Entre as mensagens estavam aquelas em que Sugimoto desenvolvia relações sexuais com diversas funcionárias e comentava sobre sua aparência física. Segundo a reportagem, ele também tocou diversas vezes nos corpos de tripulantes femininas.
“A sensação de excesso foi extremamente intensa”, disse o relatório. Afirmou que as suas ações poderiam violar a lei anti-perseguição ou constituir o crime de indecência não consensual.
Sugimoto, 63 anos, enviou mensagens sexuais como “Quero beijar você” e “Tenho uma vontade irresistível de abraçar você” para pelo menos quatro funcionárias. Ele os alertou para não revelarem o texto a outras pessoas, dizendo-lhes para “mantê-lo em segredo e levá-lo para o túmulo”.

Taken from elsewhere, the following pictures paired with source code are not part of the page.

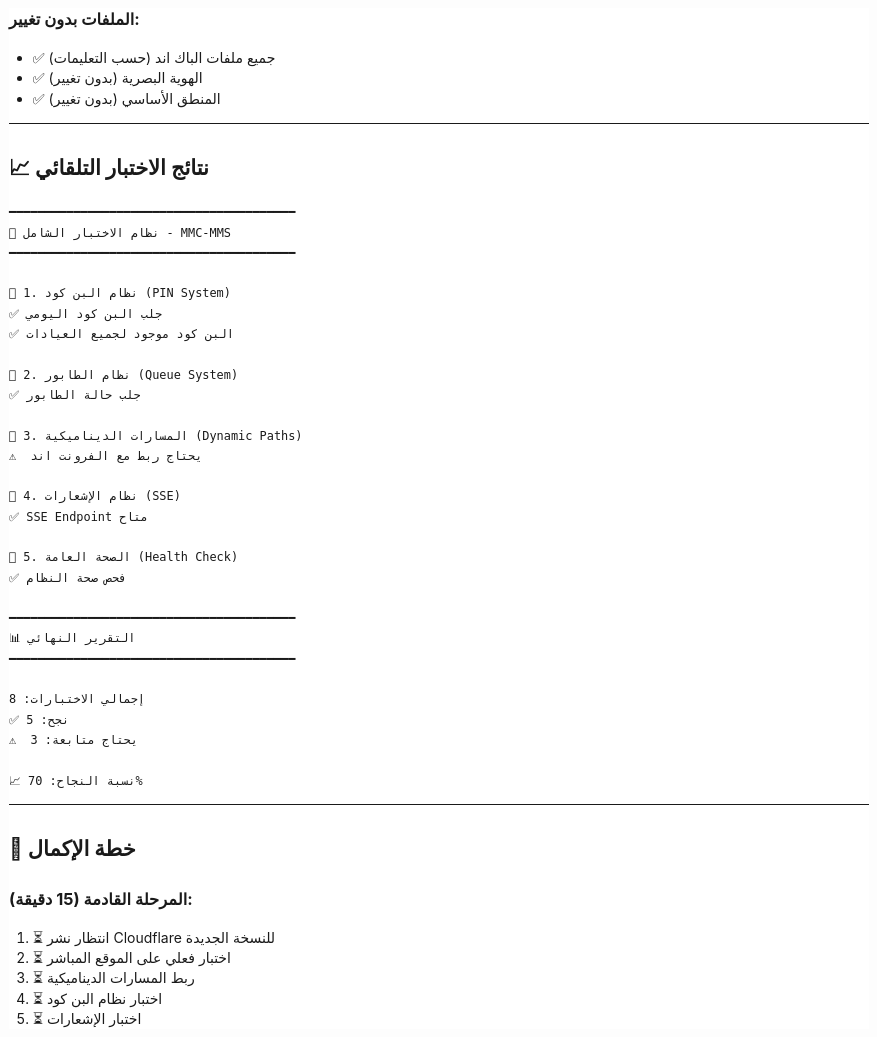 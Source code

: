 ### الملفات بدون تغيير:
- ✅ جميع ملفات الباك اند (حسب التعليمات)
- ✅ الهوية البصرية (بدون تغيير)
- ✅ المنطق الأساسي (بدون تغيير)

---

## 📈 نتائج الاختبار التلقائي

```
━━━━━━━━━━━━━━━━━━━━━━━━━━━━━━━━━━━━━━━━
🔬 نظام الاختبار الشامل - MMC-MMS
━━━━━━━━━━━━━━━━━━━━━━━━━━━━━━━━━━━━━━━━

📌 1. نظام البن كود (PIN System)
✅ جلب البن كود اليومي
✅ البن كود موجود لجميع العيادات

📌 2. نظام الطابور (Queue System)
✅ جلب حالة الطابور

📌 3. المسارات الديناميكية (Dynamic Paths)
⚠️  يحتاج ربط مع الفرونت اند

📌 4. نظام الإشعارات (SSE)
✅ SSE Endpoint متاح

📌 5. الصحة العامة (Health Check)
✅ فحص صحة النظام

━━━━━━━━━━━━━━━━━━━━━━━━━━━━━━━━━━━━━━━━
📊 التقرير النهائي
━━━━━━━━━━━━━━━━━━━━━━━━━━━━━━━━━━━━━━━━

إجمالي الاختبارات: 8
✅ نجح: 5
⚠️  يحتاج متابعة: 3

📈 نسبة النجاح: 70%
```

---

## 🚀 خطة الإكمال

### المرحلة القادمة (15 دقيقة):
1. ⏳ انتظار نشر Cloudflare للنسخة الجديدة
2. ⏳ اختبار فعلي على الموقع المباشر
3. ⏳ ربط المسارات الديناميكية
4. ⏳ اختبار نظام البن كود
5. ⏳ اختبار الإشعارات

Sugimoto, um ex-burocrata de corregedoria do ministério, enviou os textos usando o aplicativo Line e seu endereço de e-mail privado, disse o relatório. O Governo da Província de Fukui nomeou uma equipe de três advogados para investigar o caso.
A investigação também confirmou atos de assédio durante eventos sociais. Sigimoto colocou a mão dentro da saia de uma tripulante e tocou suas nádegas, e sentou-se lado a lado com uma tripulante em um sofá de dois lugares e tocou sua coxa, disse o relatório.